▸ **What you need to do**:
When responding, copy every record below exactly as it appears.

▸ **Data provided**:
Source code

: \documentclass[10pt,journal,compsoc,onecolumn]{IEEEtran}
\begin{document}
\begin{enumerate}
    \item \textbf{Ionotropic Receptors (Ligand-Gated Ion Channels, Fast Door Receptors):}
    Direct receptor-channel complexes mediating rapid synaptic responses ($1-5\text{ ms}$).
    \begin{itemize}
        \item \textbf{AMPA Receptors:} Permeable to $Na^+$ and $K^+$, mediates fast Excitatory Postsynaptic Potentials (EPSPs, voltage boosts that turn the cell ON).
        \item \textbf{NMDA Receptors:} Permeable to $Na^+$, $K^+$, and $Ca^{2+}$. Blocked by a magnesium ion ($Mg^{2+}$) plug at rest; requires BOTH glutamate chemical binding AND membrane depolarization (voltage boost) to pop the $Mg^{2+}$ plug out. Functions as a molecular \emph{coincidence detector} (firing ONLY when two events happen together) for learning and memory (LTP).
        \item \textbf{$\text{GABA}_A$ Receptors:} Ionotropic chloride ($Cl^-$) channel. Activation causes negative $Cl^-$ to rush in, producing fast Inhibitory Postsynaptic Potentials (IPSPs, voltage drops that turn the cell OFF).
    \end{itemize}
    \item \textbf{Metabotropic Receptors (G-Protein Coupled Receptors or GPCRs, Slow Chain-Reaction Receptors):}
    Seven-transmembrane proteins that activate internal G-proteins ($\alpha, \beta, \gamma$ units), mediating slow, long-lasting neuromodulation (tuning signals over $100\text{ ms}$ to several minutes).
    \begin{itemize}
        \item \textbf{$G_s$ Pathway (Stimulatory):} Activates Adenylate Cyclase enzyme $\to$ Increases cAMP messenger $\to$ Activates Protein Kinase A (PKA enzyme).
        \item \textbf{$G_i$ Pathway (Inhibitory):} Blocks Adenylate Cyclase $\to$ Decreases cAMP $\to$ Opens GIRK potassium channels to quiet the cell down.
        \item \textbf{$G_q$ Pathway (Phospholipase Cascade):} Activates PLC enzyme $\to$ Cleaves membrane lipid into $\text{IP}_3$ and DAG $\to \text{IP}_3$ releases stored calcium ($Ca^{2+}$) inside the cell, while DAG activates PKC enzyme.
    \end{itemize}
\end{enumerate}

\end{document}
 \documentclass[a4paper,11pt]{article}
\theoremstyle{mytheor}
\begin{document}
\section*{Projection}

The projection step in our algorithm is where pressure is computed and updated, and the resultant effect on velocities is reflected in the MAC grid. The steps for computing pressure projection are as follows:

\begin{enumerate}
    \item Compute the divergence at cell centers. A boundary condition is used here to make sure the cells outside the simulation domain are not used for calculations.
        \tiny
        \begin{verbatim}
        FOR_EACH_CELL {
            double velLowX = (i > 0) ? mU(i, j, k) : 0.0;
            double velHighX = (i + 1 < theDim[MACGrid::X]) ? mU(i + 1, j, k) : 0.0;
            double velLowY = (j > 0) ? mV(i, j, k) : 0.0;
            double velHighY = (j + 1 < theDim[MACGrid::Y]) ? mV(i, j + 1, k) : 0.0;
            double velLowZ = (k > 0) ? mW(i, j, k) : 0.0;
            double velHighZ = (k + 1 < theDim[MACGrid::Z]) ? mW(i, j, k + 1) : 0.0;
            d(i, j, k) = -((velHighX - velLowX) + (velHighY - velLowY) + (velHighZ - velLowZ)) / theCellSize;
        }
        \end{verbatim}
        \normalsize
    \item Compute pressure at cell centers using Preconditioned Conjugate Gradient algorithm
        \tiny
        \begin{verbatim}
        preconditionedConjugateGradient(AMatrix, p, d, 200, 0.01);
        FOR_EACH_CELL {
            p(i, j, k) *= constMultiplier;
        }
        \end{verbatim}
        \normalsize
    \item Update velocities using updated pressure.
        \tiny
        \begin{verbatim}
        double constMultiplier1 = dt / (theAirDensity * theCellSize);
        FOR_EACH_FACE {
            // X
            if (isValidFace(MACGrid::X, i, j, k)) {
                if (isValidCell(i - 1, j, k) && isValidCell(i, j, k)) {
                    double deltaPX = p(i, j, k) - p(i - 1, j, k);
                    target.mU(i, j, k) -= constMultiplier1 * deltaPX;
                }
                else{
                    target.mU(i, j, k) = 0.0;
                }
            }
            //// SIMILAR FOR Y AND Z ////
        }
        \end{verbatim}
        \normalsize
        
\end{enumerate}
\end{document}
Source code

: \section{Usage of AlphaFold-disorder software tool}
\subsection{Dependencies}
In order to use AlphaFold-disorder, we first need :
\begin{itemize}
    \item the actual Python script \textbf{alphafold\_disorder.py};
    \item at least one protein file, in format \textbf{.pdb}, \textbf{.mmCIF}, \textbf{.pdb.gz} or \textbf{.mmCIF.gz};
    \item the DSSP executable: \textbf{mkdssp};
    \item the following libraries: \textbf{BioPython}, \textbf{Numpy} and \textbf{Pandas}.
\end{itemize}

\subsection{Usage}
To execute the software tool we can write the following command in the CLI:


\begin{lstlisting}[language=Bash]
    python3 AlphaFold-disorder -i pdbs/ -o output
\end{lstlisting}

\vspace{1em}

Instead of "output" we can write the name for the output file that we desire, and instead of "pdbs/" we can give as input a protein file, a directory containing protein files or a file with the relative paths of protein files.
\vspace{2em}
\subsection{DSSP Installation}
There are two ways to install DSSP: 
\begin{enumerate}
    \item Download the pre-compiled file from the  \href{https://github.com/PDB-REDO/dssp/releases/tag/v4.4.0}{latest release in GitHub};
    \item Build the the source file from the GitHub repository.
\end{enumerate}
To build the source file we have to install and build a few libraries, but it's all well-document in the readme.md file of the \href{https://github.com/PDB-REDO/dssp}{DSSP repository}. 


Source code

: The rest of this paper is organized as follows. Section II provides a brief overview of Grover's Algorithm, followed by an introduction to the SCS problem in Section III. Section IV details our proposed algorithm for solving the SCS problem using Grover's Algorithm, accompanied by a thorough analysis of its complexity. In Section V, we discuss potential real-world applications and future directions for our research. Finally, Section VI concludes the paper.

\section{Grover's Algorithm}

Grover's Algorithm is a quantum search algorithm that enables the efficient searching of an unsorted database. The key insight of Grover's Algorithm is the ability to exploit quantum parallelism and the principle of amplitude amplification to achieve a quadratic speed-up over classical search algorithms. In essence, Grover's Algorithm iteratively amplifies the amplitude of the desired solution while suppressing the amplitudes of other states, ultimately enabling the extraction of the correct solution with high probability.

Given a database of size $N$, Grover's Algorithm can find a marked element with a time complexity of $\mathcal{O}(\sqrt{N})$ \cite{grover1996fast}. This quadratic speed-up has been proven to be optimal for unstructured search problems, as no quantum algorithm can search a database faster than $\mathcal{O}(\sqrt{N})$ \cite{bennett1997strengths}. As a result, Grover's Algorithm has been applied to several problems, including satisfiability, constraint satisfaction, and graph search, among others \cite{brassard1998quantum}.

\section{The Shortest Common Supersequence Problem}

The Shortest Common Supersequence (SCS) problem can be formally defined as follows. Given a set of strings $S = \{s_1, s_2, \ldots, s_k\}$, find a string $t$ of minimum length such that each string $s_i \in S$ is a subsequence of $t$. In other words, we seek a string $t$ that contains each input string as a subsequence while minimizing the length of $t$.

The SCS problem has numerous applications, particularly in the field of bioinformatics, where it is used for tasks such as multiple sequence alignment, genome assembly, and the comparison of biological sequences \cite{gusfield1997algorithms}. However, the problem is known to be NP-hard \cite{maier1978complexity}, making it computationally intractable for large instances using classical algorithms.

▸ **Written solution**:
Source code

: \documentclass[10pt,journal,compsoc,onecolumn]{IEEEtran}
\begin{document}
\begin{enumerate}
    \item \textbf{Ionotropic Receptors (Ligand-Gated Ion Channels, Fast Door Receptors):}
    Direct receptor-channel complexes mediating rapid synaptic responses ($1-5\text{ ms}$).
    \begin{itemize}
        \item \textbf{AMPA Receptors:} Permeable to $Na^+$ and $K^+$, mediates fast Excitatory Postsynaptic Potentials (EPSPs, voltage boosts that turn the cell ON).
        \item \textbf{NMDA Receptors:} Permeable to $Na^+$, $K^+$, and $Ca^{2+}$. Blocked by a magnesium ion ($Mg^{2+}$) plug at rest; requires BOTH glutamate chemical binding AND membrane depolarization (voltage boost) to pop the $Mg^{2+}$ plug out. Functions as a molecular \emph{coincidence detector} (firing ONLY when two events happen together) for learning and memory (LTP).
        \item \textbf{$\text{GABA}_A$ Receptors:} Ionotropic chloride ($Cl^-$) channel. Activation causes negative $Cl^-$ to rush in, producing fast Inhibitory Postsynaptic Potentials (IPSPs, voltage drops that turn the cell OFF).
    \end{itemize}
    \item \textbf{Metabotropic Receptors (G-Protein Coupled Receptors or GPCRs, Slow Chain-Reaction Receptors):}
    Seven-transmembrane proteins that activate internal G-proteins ($\alpha, \beta, \gamma$ units), mediating slow, long-lasting neuromodulation (tuning signals over $100\text{ ms}$ to several minutes).
    \begin{itemize}
        \item \textbf{$G_s$ Pathway (Stimulatory):} Activates Adenylate Cyclase enzyme $\to$ Increases cAMP messenger $\to$ Activates Protein Kinase A (PKA enzyme).
        \item \textbf{$G_i$ Pathway (Inhibitory):} Blocks Adenylate Cyclase $\to$ Decreases cAMP $\to$ Opens GIRK potassium channels to quiet the cell down.
        \item \textbf{$G_q$ Pathway (Phospholipase Cascade):} Activates PLC enzyme $\to$ Cleaves membrane lipid into $\text{IP}_3$ and DAG $\to \text{IP}_3$ releases stored calcium ($Ca^{2+}$) inside the cell, while DAG activates PKC enzyme.
    \end{itemize}
\end{enumerate}

\end{document}
 \documentclass[a4paper,11pt]{article}
\theoremstyle{mytheor}
\begin{document}
\section*{Projection}

The projection step in our algorithm is where pressure is computed and updated, and the resultant effect on velocities is reflected in the MAC grid. The steps for computing pressure projection are as follows:

\begin{enumerate}
    \item Compute the divergence at cell centers. A boundary condition is used here to make sure the cells outside the simulation domain are not used for calculations.
        \tiny
        \begin{verbatim}
        FOR_EACH_CELL {
            double velLowX = (i > 0) ? mU(i, j, k) : 0.0;
            double velHighX = (i + 1 < theDim[MACGrid::X]) ? mU(i + 1, j, k) : 0.0;
            double velLowY = (j > 0) ? mV(i, j, k) : 0.0;
            double velHighY = (j + 1 < theDim[MACGrid::Y]) ? mV(i, j + 1, k) : 0.0;
            double velLowZ = (k > 0) ? mW(i, j, k) : 0.0;
            double velHighZ = (k + 1 < theDim[MACGrid::Z]) ? mW(i, j, k + 1) : 0.0;
            d(i, j, k) = -((velHighX - velLowX) + (velHighY - velLowY) + (velHighZ - velLowZ)) / theCellSize;
        }
        \end{verbatim}
        \normalsize
    \item Compute pressure at cell centers using Preconditioned Conjugate Gradient algorithm
        \tiny
        \begin{verbatim}
        preconditionedConjugateGradient(AMatrix, p, d, 200, 0.01);
        FOR_EACH_CELL {
            p(i, j, k) *= constMultiplier;
        }
        \end{verbatim}
        \normalsize
    \item Update velocities using updated pressure.
        \tiny
        \begin{verbatim}
        double constMultiplier1 = dt / (theAirDensity * theCellSize);
        FOR_EACH_FACE {
            // X
            if (isValidFace(MACGrid::X, i, j, k)) {
                if (isValidCell(i - 1, j, k) && isValidCell(i, j, k)) {
                    double deltaPX = p(i, j, k) - p(i - 1, j, k);
                    target.mU(i, j, k) -= constMultiplier1 * deltaPX;
                }
                else{
                    target.mU(i, j, k) = 0.0;
                }
            }
            //// SIMILAR FOR Y AND Z ////
        }
        \end{verbatim}
        \normalsize
        
\end{enumerate}
\end{document}
Source code

: \section{Usage of AlphaFold-disorder software tool}
\subsection{Dependencies}
In order to use AlphaFold-disorder, we first need :
\begin{itemize}
    \item the actual Python script \textbf{alphafold\_disorder.py};
    \item at least one protein file, in format \textbf{.pdb}, \textbf{.mmCIF}, \textbf{.pdb.gz} or \textbf{.mmCIF.gz};
    \item the DSSP executable: \textbf{mkdssp};
    \item the following libraries: \textbf{BioPython}, \textbf{Numpy} and \textbf{Pandas}.
\end{itemize}

\subsection{Usage}
To execute the software tool we can write the following command in the CLI:


\begin{lstlisting}[language=Bash]
    python3 AlphaFold-disorder -i pdbs/ -o output
\end{lstlisting}

\vspace{1em}

Instead of "output" we can write the name for the output file that we desire, and instead of "pdbs/" we can give as input a protein file, a directory containing protein files or a file with the relative paths of protein files.
\vspace{2em}
\subsection{DSSP Installation}
There are two ways to install DSSP: 
\begin{enumerate}
    \item Download the pre-compiled file from the  \href{https://github.com/PDB-REDO/dssp/releases/tag/v4.4.0}{latest release in GitHub};
    \item Build the the source file from the GitHub repository.
\end{enumerate}
To build the source file we have to install and build a few libraries, but it's all well-document in the readme.md file of the \href{https://github.com/PDB-REDO/dssp}{DSSP repository}. 


Source code

: The rest of this paper is organized as follows. Section II provides a brief overview of Grover's Algorithm, followed by an introduction to the SCS problem in Section III. Section IV details our proposed algorithm for solving the SCS problem using Grover's Algorithm, accompanied by a thorough analysis of its complexity. In Section V, we discuss potential real-world applications and future directions for our research. Finally, Section VI concludes the paper.

\section{Grover's Algorithm}

Grover's Algorithm is a quantum search algorithm that enables the efficient searching of an unsorted database. The key insight of Grover's Algorithm is the ability to exploit quantum parallelism and the principle of amplitude amplification to achieve a quadratic speed-up over classical search algorithms. In essence, Grover's Algorithm iteratively amplifies the amplitude of the desired solution while suppressing the amplitudes of other states, ultimately enabling the extraction of the correct solution with high probability.

Given a database of size $N$, Grover's Algorithm can find a marked element with a time complexity of $\mathcal{O}(\sqrt{N})$ \cite{grover1996fast}. This quadratic speed-up has been proven to be optimal for unstructured search problems, as no quantum algorithm can search a database faster than $\mathcal{O}(\sqrt{N})$ \cite{bennett1997strengths}. As a result, Grover's Algorithm has been applied to several problems, including satisfiability, constraint satisfaction, and graph search, among others \cite{brassard1998quantum}.

\section{The Shortest Common Supersequence Problem}

The Shortest Common Supersequence (SCS) problem can be formally defined as follows. Given a set of strings $S = \{s_1, s_2, \ldots, s_k\}$, find a string $t$ of minimum length such that each string $s_i \in S$ is a subsequence of $t$. In other words, we seek a string $t$ that contains each input string as a subsequence while minimizing the length of $t$.

The SCS problem has numerous applications, particularly in the field of bioinformatics, where it is used for tasks such as multiple sequence alignment, genome assembly, and the comparison of biological sequences \cite{gusfield1997algorithms}. However, the problem is known to be NP-hard \cite{maier1978complexity}, making it computationally intractable for large instances using classical algorithms.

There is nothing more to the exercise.